__Materials provided__:

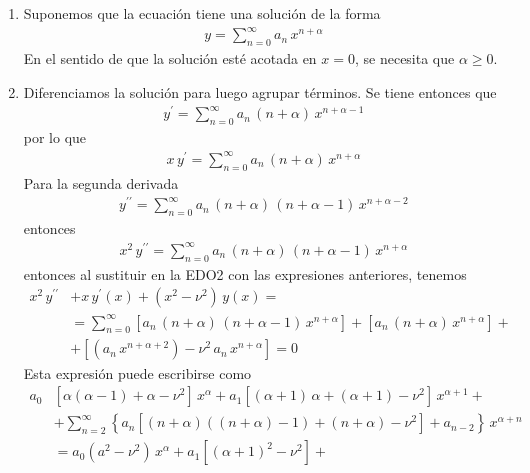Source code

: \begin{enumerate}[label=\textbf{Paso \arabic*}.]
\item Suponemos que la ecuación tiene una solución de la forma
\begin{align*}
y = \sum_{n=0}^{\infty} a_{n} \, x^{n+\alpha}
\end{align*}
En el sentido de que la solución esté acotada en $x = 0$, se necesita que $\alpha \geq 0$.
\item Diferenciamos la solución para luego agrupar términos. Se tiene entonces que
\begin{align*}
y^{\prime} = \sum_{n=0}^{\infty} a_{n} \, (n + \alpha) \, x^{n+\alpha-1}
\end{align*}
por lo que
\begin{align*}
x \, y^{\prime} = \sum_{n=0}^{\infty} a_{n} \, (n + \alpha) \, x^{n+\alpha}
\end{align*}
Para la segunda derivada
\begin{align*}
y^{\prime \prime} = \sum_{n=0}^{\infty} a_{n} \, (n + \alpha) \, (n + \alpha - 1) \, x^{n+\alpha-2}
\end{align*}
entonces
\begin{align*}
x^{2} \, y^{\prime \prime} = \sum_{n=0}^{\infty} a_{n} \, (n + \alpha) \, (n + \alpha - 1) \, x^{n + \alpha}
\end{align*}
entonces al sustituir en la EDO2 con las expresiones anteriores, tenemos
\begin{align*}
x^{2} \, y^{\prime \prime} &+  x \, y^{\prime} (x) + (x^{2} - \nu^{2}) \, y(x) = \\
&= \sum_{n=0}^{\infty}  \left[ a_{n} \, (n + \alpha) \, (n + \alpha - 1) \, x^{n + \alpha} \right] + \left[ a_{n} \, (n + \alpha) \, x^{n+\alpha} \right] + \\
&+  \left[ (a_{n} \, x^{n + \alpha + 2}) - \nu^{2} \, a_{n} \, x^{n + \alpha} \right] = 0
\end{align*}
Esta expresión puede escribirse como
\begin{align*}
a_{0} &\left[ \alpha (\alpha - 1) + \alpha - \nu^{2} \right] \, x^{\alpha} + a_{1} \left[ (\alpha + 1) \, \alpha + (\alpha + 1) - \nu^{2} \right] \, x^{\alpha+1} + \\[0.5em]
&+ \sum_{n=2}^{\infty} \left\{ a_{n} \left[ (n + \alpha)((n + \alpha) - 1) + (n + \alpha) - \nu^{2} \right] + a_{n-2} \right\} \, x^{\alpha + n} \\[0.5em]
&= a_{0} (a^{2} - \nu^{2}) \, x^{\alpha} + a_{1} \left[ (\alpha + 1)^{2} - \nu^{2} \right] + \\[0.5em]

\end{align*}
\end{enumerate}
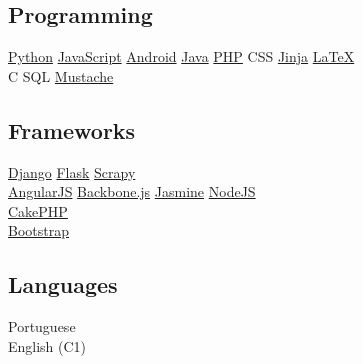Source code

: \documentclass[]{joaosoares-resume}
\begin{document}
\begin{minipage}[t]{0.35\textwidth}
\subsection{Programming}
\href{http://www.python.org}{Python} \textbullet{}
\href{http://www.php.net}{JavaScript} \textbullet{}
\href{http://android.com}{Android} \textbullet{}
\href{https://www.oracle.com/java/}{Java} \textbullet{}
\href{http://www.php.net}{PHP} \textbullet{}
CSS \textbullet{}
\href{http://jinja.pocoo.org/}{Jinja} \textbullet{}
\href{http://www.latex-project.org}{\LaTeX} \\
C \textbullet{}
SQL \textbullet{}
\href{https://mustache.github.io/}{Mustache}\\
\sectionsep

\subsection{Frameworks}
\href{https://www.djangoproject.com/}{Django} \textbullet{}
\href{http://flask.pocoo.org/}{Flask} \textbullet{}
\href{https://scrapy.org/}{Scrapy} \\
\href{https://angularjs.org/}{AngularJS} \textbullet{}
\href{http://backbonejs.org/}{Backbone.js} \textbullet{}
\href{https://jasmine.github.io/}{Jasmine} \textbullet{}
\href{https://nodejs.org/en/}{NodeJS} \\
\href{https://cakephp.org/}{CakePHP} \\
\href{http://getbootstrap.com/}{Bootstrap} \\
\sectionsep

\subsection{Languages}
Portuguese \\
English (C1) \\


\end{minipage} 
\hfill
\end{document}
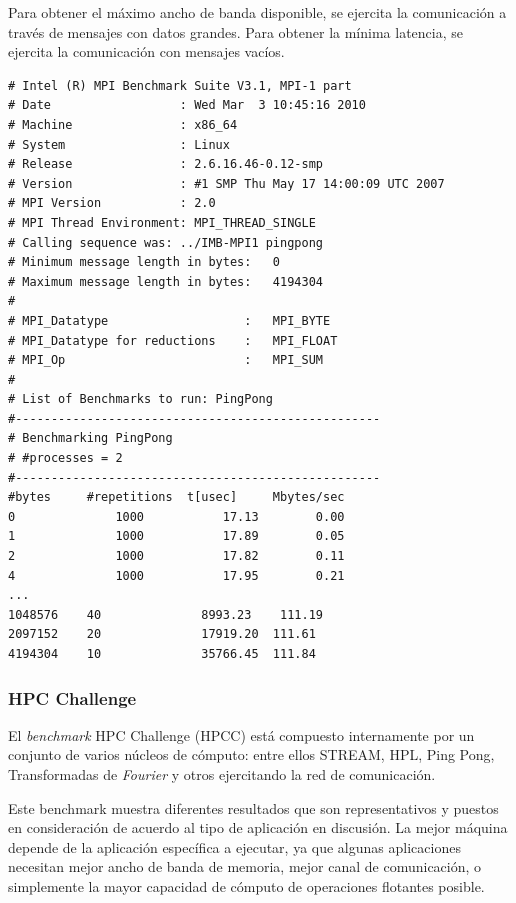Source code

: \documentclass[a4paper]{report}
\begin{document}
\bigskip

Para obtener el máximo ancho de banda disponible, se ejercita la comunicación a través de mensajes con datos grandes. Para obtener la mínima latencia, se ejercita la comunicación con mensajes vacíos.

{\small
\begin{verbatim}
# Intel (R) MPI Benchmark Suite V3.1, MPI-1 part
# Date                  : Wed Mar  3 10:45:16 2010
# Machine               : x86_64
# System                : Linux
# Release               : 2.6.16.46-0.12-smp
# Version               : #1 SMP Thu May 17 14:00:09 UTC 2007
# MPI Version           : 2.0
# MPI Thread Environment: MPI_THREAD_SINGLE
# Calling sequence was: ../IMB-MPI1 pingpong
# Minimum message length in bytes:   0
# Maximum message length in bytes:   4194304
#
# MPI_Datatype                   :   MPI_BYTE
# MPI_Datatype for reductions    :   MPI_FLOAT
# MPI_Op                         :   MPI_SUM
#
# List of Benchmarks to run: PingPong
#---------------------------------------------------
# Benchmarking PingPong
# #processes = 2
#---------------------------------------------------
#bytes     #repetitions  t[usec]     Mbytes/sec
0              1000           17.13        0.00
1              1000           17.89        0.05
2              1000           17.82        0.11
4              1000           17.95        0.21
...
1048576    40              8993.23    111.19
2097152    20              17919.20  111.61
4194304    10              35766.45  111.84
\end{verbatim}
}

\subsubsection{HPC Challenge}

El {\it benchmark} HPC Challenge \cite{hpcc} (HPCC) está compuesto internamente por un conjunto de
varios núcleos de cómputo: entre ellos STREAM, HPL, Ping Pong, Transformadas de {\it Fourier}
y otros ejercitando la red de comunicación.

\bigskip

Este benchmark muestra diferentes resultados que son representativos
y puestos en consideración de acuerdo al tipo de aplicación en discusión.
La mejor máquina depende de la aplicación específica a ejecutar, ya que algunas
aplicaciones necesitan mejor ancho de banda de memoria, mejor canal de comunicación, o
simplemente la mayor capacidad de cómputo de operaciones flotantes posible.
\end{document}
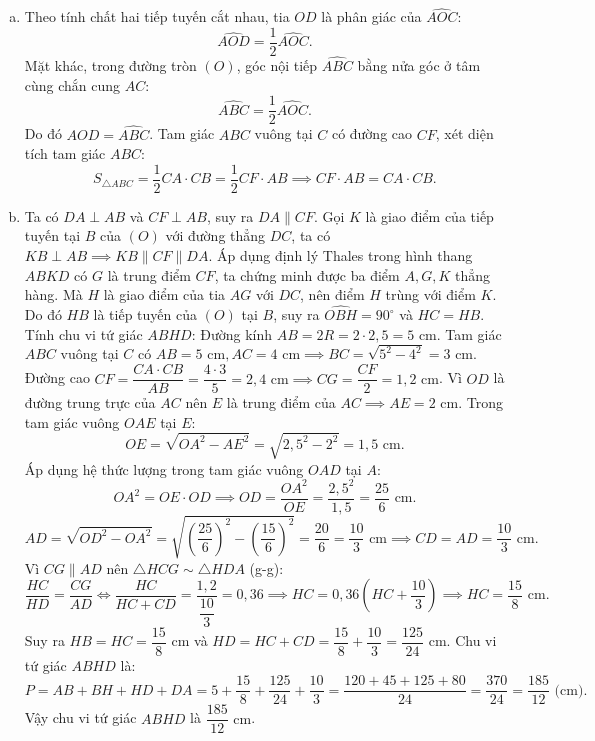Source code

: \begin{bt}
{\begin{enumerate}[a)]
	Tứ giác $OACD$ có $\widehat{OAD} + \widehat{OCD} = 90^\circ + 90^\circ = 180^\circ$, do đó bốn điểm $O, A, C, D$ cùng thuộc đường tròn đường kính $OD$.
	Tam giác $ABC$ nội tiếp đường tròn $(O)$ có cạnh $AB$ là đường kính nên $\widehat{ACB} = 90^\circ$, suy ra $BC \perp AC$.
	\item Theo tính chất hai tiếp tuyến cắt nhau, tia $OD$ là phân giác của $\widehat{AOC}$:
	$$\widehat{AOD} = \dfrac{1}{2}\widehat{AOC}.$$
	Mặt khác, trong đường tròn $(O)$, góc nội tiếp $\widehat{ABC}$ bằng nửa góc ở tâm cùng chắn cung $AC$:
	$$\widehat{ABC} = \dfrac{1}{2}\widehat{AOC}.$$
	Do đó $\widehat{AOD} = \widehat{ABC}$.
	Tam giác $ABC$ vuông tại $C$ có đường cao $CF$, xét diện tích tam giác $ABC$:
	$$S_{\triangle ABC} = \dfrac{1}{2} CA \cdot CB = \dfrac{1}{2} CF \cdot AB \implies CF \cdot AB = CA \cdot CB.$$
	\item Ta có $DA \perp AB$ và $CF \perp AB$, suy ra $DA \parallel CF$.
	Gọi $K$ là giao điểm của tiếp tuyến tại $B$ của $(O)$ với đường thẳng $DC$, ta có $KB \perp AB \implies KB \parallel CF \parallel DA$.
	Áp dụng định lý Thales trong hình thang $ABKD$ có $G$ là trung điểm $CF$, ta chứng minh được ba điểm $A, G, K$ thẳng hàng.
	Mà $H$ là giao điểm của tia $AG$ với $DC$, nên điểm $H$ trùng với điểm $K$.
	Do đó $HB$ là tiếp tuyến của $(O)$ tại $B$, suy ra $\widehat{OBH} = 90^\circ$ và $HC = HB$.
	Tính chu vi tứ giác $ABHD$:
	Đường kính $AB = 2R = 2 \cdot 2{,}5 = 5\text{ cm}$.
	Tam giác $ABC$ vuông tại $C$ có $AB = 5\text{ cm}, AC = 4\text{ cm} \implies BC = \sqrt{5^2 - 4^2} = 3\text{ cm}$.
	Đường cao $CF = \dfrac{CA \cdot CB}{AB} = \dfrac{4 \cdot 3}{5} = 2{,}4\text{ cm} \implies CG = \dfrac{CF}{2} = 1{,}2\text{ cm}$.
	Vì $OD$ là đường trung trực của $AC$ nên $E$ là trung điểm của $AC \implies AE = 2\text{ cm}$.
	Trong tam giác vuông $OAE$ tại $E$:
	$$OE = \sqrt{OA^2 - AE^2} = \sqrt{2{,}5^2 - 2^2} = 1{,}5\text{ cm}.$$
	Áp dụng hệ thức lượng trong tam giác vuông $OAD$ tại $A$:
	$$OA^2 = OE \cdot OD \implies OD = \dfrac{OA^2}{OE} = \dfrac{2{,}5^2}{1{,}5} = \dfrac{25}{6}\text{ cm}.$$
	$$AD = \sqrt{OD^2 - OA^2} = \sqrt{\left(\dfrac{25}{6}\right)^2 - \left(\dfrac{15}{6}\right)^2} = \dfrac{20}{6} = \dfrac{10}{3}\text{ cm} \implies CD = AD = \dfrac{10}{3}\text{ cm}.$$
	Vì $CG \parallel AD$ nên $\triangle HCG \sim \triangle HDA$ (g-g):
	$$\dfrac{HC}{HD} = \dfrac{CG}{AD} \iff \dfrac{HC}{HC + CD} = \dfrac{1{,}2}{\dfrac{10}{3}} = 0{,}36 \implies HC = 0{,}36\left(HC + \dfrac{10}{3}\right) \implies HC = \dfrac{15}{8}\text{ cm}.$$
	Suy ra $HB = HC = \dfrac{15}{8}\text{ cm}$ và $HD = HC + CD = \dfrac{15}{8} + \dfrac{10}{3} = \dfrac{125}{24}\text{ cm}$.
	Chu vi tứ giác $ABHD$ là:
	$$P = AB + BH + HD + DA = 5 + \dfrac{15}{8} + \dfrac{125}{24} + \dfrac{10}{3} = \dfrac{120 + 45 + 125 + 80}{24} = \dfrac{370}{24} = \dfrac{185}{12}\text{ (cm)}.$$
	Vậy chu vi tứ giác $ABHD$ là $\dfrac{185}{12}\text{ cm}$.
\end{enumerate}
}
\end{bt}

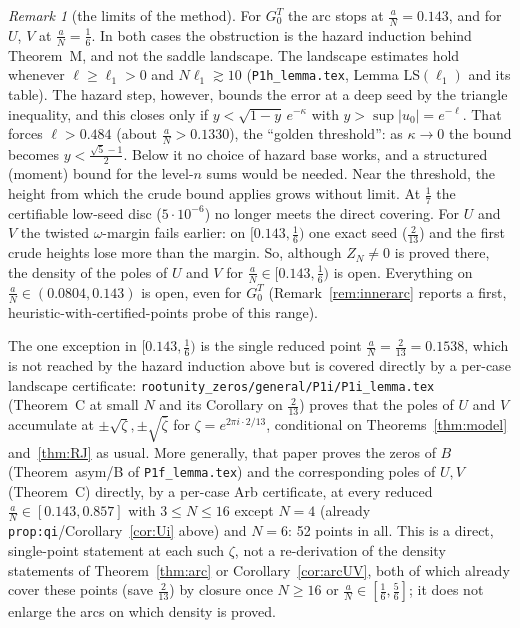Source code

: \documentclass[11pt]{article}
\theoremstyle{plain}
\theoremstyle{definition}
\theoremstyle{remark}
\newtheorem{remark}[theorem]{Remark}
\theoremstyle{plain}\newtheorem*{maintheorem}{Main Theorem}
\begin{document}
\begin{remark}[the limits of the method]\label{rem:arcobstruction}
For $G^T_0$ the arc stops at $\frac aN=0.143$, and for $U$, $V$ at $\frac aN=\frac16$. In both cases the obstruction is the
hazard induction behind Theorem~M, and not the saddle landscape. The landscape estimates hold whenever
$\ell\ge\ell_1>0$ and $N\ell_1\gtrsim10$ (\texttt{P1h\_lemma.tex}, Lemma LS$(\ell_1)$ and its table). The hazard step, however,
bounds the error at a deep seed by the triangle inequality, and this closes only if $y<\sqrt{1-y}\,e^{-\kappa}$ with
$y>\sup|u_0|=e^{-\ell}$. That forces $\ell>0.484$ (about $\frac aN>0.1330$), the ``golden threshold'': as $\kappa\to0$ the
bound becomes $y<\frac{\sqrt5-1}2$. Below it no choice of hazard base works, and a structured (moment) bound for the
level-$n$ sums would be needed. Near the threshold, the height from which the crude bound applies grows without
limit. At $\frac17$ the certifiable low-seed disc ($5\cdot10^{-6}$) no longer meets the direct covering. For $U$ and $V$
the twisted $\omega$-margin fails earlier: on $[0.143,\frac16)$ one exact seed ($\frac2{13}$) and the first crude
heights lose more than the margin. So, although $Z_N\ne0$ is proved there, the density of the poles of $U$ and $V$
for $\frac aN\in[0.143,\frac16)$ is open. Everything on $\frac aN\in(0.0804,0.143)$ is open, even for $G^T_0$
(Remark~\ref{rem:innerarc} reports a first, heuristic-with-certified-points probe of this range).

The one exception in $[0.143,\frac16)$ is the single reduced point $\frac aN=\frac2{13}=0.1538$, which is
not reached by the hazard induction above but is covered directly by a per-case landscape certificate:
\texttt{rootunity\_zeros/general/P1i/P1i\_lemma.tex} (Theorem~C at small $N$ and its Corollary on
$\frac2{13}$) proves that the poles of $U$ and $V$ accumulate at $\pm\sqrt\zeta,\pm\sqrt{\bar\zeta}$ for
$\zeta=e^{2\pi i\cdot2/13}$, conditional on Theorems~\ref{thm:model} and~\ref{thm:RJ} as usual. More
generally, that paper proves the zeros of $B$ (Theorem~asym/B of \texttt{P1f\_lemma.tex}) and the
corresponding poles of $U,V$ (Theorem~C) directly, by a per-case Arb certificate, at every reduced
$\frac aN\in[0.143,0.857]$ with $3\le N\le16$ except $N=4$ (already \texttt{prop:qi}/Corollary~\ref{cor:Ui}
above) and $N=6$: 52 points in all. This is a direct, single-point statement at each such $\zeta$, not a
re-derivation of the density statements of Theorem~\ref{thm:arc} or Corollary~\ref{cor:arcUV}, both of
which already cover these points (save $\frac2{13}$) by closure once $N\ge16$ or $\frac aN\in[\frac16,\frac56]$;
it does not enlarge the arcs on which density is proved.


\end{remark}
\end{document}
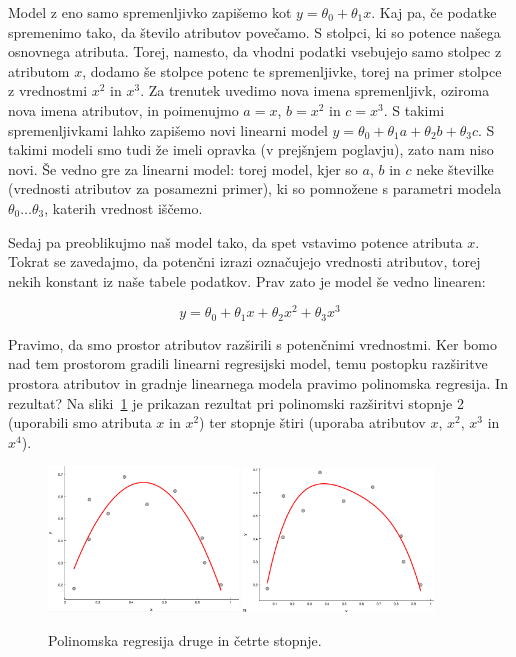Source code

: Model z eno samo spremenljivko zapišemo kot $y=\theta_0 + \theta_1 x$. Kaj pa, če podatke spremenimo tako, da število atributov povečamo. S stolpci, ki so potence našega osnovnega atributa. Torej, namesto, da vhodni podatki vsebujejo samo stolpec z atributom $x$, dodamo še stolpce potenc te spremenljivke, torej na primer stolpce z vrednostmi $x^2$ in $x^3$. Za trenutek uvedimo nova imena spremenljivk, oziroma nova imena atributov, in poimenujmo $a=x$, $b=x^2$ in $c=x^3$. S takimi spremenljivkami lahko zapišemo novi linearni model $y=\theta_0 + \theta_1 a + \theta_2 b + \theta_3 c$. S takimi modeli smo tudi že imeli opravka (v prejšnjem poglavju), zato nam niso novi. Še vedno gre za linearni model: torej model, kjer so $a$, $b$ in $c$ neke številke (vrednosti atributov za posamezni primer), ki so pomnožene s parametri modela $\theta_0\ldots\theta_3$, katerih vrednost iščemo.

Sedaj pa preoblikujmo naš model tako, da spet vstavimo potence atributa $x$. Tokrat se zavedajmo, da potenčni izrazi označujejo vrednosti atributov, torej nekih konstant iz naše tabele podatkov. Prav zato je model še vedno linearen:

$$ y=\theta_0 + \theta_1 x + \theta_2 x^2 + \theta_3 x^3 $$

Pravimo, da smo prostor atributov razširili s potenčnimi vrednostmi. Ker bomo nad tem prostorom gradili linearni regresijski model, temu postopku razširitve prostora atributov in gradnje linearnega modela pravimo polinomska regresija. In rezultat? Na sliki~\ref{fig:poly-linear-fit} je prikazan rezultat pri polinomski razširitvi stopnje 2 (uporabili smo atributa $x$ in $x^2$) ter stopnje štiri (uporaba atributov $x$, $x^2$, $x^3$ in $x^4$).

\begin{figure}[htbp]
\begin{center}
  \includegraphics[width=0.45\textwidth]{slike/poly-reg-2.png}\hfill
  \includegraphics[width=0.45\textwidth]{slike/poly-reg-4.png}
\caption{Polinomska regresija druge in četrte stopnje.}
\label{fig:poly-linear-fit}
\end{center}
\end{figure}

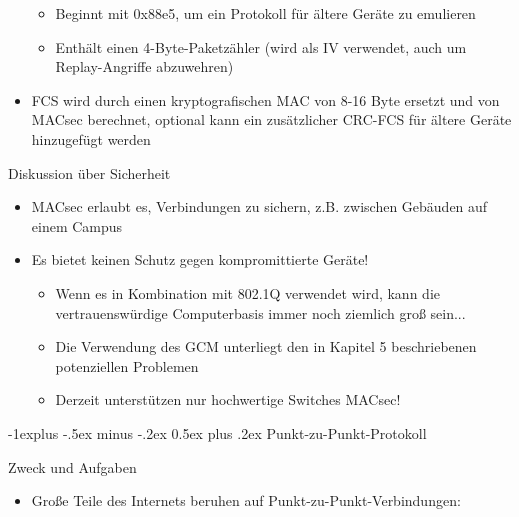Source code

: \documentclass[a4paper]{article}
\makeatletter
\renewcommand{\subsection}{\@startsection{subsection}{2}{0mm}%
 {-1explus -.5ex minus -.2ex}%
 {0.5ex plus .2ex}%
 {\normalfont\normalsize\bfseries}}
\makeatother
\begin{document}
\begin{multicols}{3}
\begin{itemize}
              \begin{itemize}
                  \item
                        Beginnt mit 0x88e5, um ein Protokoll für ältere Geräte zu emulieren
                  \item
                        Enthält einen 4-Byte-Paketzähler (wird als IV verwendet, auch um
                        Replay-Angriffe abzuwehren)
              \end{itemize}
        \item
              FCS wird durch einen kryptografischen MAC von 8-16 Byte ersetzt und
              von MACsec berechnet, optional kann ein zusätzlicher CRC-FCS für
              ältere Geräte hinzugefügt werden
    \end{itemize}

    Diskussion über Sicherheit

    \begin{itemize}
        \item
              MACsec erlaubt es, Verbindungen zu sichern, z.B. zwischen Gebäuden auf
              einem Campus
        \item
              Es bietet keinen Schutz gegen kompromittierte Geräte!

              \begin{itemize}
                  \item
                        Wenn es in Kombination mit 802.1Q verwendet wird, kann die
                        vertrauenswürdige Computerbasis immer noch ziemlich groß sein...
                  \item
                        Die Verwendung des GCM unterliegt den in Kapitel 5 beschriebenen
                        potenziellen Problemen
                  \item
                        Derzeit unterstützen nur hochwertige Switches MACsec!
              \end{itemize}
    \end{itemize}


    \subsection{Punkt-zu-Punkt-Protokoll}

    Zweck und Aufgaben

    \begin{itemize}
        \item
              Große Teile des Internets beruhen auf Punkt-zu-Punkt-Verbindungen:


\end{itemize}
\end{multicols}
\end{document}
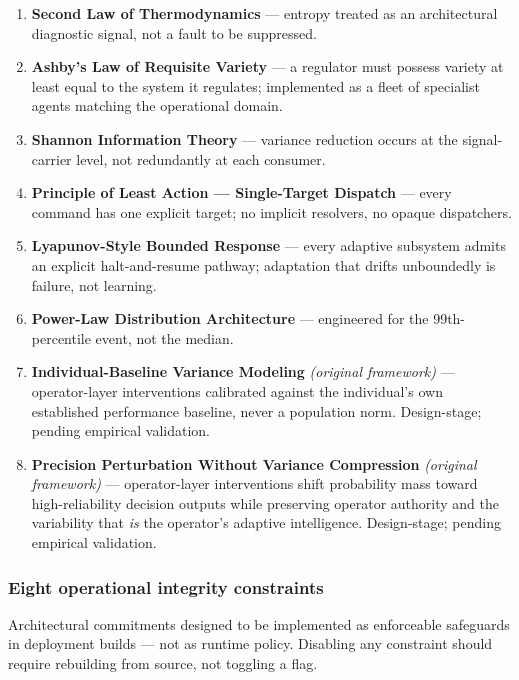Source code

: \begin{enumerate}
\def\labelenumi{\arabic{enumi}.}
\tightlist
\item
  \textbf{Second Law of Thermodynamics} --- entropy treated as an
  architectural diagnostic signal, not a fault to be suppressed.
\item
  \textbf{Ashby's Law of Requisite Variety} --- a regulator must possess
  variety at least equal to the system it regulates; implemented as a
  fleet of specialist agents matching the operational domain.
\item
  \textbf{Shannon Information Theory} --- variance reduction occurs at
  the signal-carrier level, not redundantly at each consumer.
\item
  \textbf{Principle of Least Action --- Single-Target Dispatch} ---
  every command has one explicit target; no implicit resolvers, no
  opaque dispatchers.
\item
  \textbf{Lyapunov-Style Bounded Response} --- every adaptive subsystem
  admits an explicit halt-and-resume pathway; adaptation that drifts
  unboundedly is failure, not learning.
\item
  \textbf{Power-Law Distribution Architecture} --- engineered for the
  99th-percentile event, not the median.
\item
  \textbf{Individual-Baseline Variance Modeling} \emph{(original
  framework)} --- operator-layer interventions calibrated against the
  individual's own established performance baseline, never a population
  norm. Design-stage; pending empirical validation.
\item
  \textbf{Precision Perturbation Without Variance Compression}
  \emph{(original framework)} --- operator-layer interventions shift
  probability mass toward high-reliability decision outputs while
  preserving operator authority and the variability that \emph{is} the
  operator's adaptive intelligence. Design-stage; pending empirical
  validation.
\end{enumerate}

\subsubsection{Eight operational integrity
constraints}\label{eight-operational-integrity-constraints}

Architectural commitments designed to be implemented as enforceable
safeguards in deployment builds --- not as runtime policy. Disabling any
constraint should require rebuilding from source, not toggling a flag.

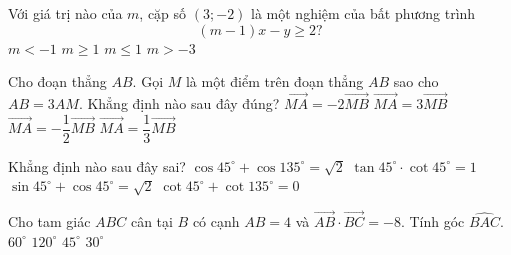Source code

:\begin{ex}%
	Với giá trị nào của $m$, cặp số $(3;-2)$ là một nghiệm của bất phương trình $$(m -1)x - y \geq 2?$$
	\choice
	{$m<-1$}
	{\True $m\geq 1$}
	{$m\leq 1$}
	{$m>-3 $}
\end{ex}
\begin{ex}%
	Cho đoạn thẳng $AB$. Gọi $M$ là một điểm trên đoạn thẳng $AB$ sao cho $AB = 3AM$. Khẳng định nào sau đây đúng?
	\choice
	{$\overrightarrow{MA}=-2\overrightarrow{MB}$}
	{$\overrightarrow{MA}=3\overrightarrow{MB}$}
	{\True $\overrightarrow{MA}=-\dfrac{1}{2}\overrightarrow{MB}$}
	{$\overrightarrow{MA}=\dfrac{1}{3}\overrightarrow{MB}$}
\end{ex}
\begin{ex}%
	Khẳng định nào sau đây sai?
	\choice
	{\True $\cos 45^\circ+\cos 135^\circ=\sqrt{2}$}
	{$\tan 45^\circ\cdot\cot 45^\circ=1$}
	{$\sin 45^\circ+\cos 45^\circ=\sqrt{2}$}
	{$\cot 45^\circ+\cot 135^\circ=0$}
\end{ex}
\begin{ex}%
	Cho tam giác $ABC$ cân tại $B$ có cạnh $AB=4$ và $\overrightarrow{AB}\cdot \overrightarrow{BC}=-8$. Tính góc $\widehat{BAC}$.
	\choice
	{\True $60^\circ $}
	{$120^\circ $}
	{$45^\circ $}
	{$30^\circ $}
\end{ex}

__Activity__:
Give back exactly the lines from the first line of the data through the line with "(\alpha - 1)", pictures excluded.

__Answer below__:
Source code

: \begin{enumerate}[label=\textbf{Paso \arabic*}.]
\item Suponemos que la ecuación tiene una solución de la forma
\begin{align*}
y = \sum_{n=0}^{\infty} a_{n} \, x^{n+\alpha}
\end{align*}
En el sentido de que la solución esté acotada en $x = 0$, se necesita que $\alpha \geq 0$.
\item Diferenciamos la solución para luego agrupar términos. Se tiene entonces que
\begin{align*}
y^{\prime} = \sum_{n=0}^{\infty} a_{n} \, (n + \alpha) \, x^{n+\alpha-1}
\end{align*}
por lo que
\begin{align*}
x \, y^{\prime} = \sum_{n=0}^{\infty} a_{n} \, (n + \alpha) \, x^{n+\alpha}
\end{align*}
Para la segunda derivada
\begin{align*}
y^{\prime \prime} = \sum_{n=0}^{\infty} a_{n} \, (n + \alpha) \, (n + \alpha - 1) \, x^{n+\alpha-2}
\end{align*}
entonces
\begin{align*}
x^{2} \, y^{\prime \prime} = \sum_{n=0}^{\infty} a_{n} \, (n + \alpha) \, (n + \alpha - 1) \, x^{n + \alpha}
\end{align*}
entonces al sustituir en la EDO2 con las expresiones anteriores, tenemos
\begin{align*}
x^{2} \, y^{\prime \prime} &+  x \, y^{\prime} (x) + (x^{2} - \nu^{2}) \, y(x) = \\
&= \sum_{n=0}^{\infty}  \left[ a_{n} \, (n + \alpha) \, (n + \alpha - 1) \, x^{n + \alpha} \right] + \left[ a_{n} \, (n + \alpha) \, x^{n+\alpha} \right] + \\
&+  \left[ (a_{n} \, x^{n + \alpha + 2}) - \nu^{2} \, a_{n} \, x^{n + \alpha} \right] = 0
\end{align*}
Esta expresión puede escribirse como
\begin{align*}
a_{0} &\left[ \alpha (\alpha - 1) + \alpha - \nu^{2} \right] \, x^{\alpha} + a_{1} \left[ (\alpha + 1) \, \alpha + (\alpha + 1) - \nu^{2} \right] \, x^{\alpha+1} + \\[0.5em]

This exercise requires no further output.